By JAD, Oscar, MI (Jandalq) on Thursday, May 4, 2006 - 11:17 am:

Did there used to be kilns near the current Powerhouse west of the bridge? Also, Jack Ruohonen wrote of kilns at Oskar. His writing, which was translated from Finnish by Deric Garnell, was published in the DMG 10/7/75. Quoting from that article, and talking about the logging operation in that area, "In the years 1890-1895 the operation was at its largest volume. Tens of thousands of cordwood were cut for the mines. A sawmill was constructed on...Portage Lake....Three charcoal kilns were also constructed....Into each kiln could be placed 25-30 cords of wood at one time. All kinds of logs could be used, but the process needed an experienced operator who could burn the wood to become charcoal and not ashes. After being filled with wood, the kiln was sealed and fired from 6 to 7 days, opened to release the wood gas fumes, and then allowed to cool for about the same period....The charcoal was shipped to the mills, to be used in the copper refining process. Operators of the kilns were Timoteus Usitalo and Matti Piilikangas.
"In 1885, Nels O. Burkman began to operate 7 large kilns which were always in use providing charcoal for the C & H mining company. The process of logging and charcoal making employed hundreds of men."
I believe that now there are no visible signs of these kilns.
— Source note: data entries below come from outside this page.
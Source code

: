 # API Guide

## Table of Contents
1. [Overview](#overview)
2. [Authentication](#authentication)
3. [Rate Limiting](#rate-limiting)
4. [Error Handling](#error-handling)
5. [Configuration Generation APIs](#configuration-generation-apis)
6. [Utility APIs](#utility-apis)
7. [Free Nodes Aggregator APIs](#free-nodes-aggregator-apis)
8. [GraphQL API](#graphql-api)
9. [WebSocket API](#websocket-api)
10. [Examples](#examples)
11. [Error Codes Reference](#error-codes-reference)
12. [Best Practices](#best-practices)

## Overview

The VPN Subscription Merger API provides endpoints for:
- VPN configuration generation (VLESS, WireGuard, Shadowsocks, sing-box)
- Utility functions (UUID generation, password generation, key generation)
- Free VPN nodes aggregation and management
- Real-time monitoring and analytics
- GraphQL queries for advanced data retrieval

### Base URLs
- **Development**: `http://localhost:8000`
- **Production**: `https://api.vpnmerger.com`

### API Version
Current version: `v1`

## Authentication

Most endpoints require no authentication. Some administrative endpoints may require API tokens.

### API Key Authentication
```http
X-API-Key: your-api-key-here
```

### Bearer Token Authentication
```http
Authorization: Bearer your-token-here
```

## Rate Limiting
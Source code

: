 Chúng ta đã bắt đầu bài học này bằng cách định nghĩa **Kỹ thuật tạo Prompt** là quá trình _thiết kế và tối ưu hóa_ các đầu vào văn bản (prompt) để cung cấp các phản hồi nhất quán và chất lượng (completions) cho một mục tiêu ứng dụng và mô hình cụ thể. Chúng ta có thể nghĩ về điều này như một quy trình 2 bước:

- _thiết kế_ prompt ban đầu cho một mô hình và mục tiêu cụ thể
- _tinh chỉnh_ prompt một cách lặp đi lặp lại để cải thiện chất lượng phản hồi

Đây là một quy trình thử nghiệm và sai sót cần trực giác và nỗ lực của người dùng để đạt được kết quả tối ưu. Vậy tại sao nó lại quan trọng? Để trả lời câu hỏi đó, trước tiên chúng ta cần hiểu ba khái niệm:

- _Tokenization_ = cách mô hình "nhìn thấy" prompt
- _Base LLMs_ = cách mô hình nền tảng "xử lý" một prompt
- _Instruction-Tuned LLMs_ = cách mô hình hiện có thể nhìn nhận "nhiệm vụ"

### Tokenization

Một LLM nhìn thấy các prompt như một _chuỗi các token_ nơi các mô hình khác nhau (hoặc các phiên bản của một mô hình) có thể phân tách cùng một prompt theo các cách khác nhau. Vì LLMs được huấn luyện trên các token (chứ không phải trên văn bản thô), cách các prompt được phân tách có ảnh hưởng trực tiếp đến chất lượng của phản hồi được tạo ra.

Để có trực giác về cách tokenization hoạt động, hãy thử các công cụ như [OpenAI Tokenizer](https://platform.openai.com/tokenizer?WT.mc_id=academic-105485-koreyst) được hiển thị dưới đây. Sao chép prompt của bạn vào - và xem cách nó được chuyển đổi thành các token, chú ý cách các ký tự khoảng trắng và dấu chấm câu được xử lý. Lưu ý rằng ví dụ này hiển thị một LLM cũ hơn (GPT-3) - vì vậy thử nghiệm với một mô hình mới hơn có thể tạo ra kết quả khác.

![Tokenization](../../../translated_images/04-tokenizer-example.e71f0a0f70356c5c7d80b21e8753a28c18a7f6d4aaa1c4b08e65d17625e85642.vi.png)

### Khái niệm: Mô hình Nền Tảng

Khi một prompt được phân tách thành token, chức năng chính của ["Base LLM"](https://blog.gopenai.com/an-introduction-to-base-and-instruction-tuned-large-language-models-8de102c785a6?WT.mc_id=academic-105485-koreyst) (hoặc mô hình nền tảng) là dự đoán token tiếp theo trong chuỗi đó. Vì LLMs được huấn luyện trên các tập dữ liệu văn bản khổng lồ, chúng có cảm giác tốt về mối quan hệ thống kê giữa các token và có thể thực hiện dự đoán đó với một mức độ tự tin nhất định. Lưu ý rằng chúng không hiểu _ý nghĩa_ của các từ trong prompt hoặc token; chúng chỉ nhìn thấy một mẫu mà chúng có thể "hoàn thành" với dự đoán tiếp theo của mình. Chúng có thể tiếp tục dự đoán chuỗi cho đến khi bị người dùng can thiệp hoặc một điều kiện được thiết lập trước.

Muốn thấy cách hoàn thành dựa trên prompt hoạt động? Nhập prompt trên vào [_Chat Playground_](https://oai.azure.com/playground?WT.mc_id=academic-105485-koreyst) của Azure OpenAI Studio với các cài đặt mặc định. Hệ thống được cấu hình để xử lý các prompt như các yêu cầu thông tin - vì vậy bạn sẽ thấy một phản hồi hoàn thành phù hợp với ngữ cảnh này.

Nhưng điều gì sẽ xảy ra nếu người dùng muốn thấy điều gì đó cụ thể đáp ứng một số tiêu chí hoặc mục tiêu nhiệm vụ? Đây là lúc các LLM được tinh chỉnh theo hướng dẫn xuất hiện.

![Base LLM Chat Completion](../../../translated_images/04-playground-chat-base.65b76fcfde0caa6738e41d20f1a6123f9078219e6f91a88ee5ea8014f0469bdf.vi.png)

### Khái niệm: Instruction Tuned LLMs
By Fran in GA (Francesinga) on Thursday, May 4, 2006 - 11:26 am:

Interesting info and picture Bill. I have never seen a charcoal kiln. Thanks to the rest of you who provided more information on the subject.
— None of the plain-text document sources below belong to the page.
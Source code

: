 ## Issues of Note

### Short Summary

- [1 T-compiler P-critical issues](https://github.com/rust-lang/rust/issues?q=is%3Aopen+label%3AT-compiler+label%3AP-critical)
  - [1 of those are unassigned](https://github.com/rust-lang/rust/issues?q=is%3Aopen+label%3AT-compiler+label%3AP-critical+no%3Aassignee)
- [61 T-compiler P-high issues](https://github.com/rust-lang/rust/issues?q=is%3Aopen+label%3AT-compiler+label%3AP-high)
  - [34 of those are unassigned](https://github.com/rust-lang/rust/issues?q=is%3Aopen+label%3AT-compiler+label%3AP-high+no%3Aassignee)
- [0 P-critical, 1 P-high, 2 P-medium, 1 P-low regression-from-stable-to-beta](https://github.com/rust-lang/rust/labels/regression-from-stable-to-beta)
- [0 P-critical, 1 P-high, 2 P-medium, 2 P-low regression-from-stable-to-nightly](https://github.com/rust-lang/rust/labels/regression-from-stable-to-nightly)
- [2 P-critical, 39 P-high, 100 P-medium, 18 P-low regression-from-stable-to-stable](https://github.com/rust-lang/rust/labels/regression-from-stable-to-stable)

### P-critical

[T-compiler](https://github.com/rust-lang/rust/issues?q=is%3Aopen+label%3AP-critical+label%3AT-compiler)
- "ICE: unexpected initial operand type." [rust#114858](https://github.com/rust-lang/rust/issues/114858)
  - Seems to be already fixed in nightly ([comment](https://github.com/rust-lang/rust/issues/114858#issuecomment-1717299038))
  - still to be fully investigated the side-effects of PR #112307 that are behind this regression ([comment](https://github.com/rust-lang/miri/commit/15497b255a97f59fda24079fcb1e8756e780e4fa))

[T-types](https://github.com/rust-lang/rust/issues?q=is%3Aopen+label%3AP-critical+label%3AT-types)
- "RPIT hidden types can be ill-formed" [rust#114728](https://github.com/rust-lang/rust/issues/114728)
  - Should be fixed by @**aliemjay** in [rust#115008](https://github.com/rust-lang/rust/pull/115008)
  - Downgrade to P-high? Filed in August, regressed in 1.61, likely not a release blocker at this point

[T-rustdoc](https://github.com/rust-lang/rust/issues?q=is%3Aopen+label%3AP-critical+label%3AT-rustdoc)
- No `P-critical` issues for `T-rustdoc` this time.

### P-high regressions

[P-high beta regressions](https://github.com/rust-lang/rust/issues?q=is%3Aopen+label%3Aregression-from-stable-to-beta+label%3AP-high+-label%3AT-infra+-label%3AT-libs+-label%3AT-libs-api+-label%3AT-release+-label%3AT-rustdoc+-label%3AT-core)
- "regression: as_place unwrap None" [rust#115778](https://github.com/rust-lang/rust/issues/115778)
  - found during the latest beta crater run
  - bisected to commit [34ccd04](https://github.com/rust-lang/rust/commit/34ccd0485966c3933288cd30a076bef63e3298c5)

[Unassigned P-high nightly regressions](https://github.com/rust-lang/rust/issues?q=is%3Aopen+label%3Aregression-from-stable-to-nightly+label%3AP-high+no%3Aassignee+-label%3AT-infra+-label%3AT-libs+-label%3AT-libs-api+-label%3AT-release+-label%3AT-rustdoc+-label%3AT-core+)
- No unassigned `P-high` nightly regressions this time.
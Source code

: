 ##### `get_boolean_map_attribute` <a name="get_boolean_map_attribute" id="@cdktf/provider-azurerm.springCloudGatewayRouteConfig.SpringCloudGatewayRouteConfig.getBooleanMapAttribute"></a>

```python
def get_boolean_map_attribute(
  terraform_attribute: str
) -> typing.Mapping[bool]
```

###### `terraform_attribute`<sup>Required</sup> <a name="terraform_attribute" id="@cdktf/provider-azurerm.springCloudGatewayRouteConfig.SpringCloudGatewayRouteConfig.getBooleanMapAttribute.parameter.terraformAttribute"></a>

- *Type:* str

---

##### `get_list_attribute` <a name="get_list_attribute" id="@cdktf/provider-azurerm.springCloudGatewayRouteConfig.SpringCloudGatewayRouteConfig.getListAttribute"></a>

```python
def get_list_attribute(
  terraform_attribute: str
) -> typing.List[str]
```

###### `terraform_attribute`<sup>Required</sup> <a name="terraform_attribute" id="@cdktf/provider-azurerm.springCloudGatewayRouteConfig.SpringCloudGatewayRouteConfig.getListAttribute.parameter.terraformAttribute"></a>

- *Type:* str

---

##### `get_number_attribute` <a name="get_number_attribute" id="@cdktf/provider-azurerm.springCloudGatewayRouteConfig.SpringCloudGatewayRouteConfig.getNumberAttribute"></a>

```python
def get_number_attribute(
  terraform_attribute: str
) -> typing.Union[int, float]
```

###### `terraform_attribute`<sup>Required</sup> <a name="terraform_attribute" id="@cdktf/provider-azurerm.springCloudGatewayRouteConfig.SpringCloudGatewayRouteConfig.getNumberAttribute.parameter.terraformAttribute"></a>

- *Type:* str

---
It is fairly cool today so I am going out back to work in my flower garden.


By Roy Beauchene (Royb) on Thursday, May 4, 2006 - 03:47 pm:

There was a charcoal kiln outside of Calumet. It was just off of the highway on the road to McClain Park. It was about 1/2 to 3/4 of a mile past the turn off to Calumet Waterworks. It was quite large and made out of sandstone. I don't know if it is still there but will take look when we are up there this summer.
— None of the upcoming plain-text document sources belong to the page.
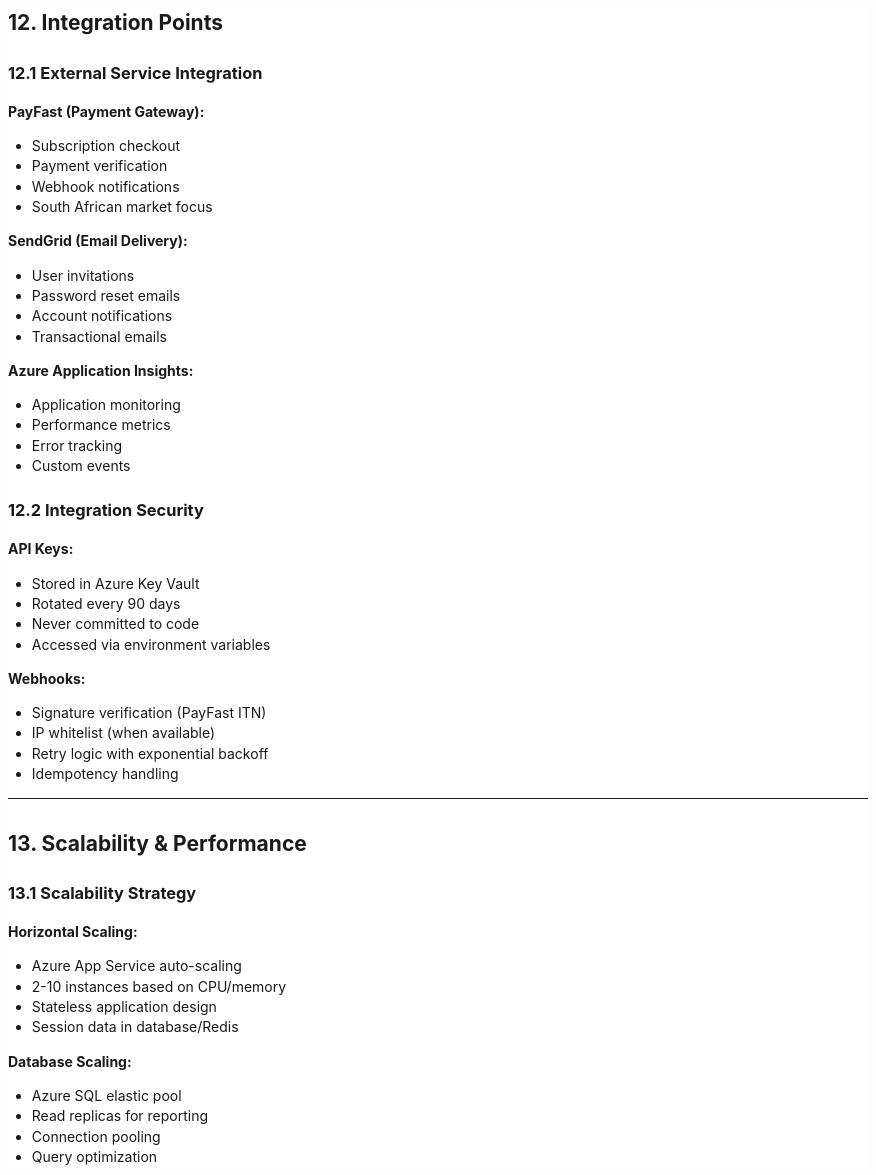 
## 12. Integration Points

### 12.1 External Service Integration

**PayFast (Payment Gateway):**
- Subscription checkout
- Payment verification
- Webhook notifications
- South African market focus

**SendGrid (Email Delivery):**
- User invitations
- Password reset emails
- Account notifications
- Transactional emails

**Azure Application Insights:**
- Application monitoring
- Performance metrics
- Error tracking
- Custom events

### 12.2 Integration Security

**API Keys:**
- Stored in Azure Key Vault
- Rotated every 90 days
- Never committed to code
- Accessed via environment variables

**Webhooks:**
- Signature verification (PayFast ITN)
- IP whitelist (when available)
- Retry logic with exponential backoff
- Idempotency handling

---

## 13. Scalability & Performance

### 13.1 Scalability Strategy

**Horizontal Scaling:**
- Azure App Service auto-scaling
- 2-10 instances based on CPU/memory
- Stateless application design
- Session data in database/Redis

**Database Scaling:**
- Azure SQL elastic pool
- Read replicas for reporting
- Connection pooling
- Query optimization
By Bob Gilreath (Bobg) on Friday, May 5, 2006 - 11:30 am:

There are a few shots of Fayette at the end of my album here:

http://pasty.com/pcam/albuu23


By Don Masnado (Dmasnado) on Friday, May 5, 2006 - 11:33 am:

The comment by Roy Beauchene on a charcoal kiln on the road to McLain struck the memory bell and I remember as a kid good things and bad things about that site. It was a little off the road on the North side of M-203 in the woods about a couple hundred yards up from the old WPA spring water fountain . There were many small old one lane roads in this area that criss crossed the wooded tract possibly from some small logging operation [ for wood to burn in the kiln ???} in the early years. My dad used to take his 1937 Nash Ambasador car there to put on the annual coat of Simonize wax because it was shady. The good part of the memory is that while my dad smeared on the Simonize in the shade of the maple trees, my brother and I would romp through the woods and play to our hearts content . The bad part of the memory is that as soon as the car was completely Simonized, he would put us to work with wads of cheesecloth and rub down the pasted car to a beautiful shine. I grew to hate Simonize for that reason.It was hard to buff out by hand especially if it dried too much, but on a black car, it made the thing look like a sparkling jewel. Maybe this summer, I will look for the remains of the old kiln.

This is a good site .....It always brings back memories of days long gone. Keep it up.